Bug 504256 – Paired t-test failures

After an evaluation, GNOME has moved from Bugzilla to GitLab. Learn more about GitLab.
No new issues can be reported in GNOME Bugzilla anymore.
To report an issue in a GNOME project, go to GNOME GitLab.
Do not go to GNOME Gitlab for: Bluefish, Doxygen, GnuCash, GStreamer, java-gnome, LDTP, NetworkManager, Tomboy.

Bug 504256 - Paired t-test failures


Summary:	Paired t-test failures


Status:	RESOLVED FIXED

Product:	Gnumeric
Classification:	Applications
Component:	Analytics
Version:	git master
Hardware:	Other All

Importance:	Normal blocker
Target Milestone:	---
Assigned To:	Morten Welinder
QA Contact:	Jody Goldberg

URL:
Whiteboard:

Depends on:
Blocks:

Reported:	2007-12-18 14:54 UTC by J.H.M. Dassen (Ray)
Modified:	2007-12-19 01:04 UTC

See Also:
GNOME target:	---
GNOME version:	---

Attachments
Proposed patch for Observed Mean Difference (783 bytes, patch) 2007-12-18 14:55 UTC, J.H.M. Dassen (Ray)	rejected	Details \| Review
proposed patch (3.07 KB, patch) 2007-12-18 20:58 UTC, Andreas J. Guelzow	accepted-commit_now	Details \| Review

Description J.H.M. Dassen (Ray) 2007-12-18 14:54:45 UTC

[Originally reported as http://bugs.debian.org/456798]

Package: gnumeric
Version: 1.7.91-1.1
Severity: normal

Hello,
    When running a paired t-test, several of the outputs failed. This
turned out to be due to the two selected cell ranges being subtracted
rather than compared (i.e. you had RANGE1 - RANGE2 rather than RANGE1,
RANGE2) in the function call. This happened for the Observed Mean
Difference, Variance of the Differences, and df, but not for the Pearson
Correlation (which also requires two cell ranges rather than one). 

   I've attached a patch that fixes this problem for the Observed Mean
Difference when doing the paired t-test. I basically copied the way that
the Pearson Correlation calculation was done.
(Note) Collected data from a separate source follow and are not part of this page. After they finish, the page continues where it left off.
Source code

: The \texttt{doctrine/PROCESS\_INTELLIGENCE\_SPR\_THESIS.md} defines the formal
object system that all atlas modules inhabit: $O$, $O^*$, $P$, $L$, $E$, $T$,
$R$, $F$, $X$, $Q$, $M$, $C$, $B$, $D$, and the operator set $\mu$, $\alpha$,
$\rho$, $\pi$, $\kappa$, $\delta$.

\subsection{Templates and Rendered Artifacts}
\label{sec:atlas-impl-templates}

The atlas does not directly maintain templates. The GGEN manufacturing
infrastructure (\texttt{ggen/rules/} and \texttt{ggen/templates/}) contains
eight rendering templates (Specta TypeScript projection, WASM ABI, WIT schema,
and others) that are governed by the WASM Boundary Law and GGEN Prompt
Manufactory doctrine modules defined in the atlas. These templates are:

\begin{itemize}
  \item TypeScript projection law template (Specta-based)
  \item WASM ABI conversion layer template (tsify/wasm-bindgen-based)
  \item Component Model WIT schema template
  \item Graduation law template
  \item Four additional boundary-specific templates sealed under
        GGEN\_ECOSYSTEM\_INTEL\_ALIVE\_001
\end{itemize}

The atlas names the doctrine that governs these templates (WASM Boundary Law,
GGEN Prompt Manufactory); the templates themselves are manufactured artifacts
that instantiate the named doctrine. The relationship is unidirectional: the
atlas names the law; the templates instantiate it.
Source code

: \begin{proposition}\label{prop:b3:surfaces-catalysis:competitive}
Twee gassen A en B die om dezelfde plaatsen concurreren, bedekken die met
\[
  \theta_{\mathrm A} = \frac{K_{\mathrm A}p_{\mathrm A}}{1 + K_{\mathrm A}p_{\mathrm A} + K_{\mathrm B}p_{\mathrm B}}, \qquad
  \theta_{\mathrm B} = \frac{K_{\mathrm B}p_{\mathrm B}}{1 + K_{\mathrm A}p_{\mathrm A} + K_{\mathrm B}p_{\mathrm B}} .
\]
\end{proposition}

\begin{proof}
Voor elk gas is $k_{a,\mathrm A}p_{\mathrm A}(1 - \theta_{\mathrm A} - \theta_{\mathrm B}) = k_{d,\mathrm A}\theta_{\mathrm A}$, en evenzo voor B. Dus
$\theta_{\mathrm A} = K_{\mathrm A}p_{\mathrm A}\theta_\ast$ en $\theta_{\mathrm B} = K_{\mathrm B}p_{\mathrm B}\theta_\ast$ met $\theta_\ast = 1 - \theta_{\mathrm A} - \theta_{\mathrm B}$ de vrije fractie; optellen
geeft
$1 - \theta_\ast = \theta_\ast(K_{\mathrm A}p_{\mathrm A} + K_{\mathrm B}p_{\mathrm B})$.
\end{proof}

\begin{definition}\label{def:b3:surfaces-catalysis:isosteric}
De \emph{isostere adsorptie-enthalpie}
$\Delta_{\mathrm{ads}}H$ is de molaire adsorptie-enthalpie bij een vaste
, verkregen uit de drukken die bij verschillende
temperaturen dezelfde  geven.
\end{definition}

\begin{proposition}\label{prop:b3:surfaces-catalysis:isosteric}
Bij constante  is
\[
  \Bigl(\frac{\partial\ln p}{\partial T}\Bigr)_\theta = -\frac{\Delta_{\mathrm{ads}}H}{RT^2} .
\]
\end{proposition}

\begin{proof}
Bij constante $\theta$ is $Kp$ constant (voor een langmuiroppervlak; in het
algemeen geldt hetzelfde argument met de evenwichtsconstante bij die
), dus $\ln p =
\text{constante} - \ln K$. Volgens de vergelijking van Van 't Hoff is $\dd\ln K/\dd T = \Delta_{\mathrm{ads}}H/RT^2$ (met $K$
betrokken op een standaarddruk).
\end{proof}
I'm happy to do the same fix
for the other broken functions if this is indeed the correct fix, but I'm
not sure about it because the way it's written does appear to be
deliberate, even if I can't make heads or tails of it. I don't know if this
affects other tests as well, but I can check if it's desired. Thanks!

 - David Nusinow

Comment 1 J.H.M. Dassen (Ray) 2007-12-18 14:55:33 UTC

Created attachment 101193 [details] [review]
Proposed patch for Observed Mean Difference

Comment 2 Andreas J. Guelzow 2007-12-18 17:22:53 UTC

On first glance this does not look right. The observed mean difference is equal to the mean of the pairwise differences; it is not equal to the mean of the combined samples.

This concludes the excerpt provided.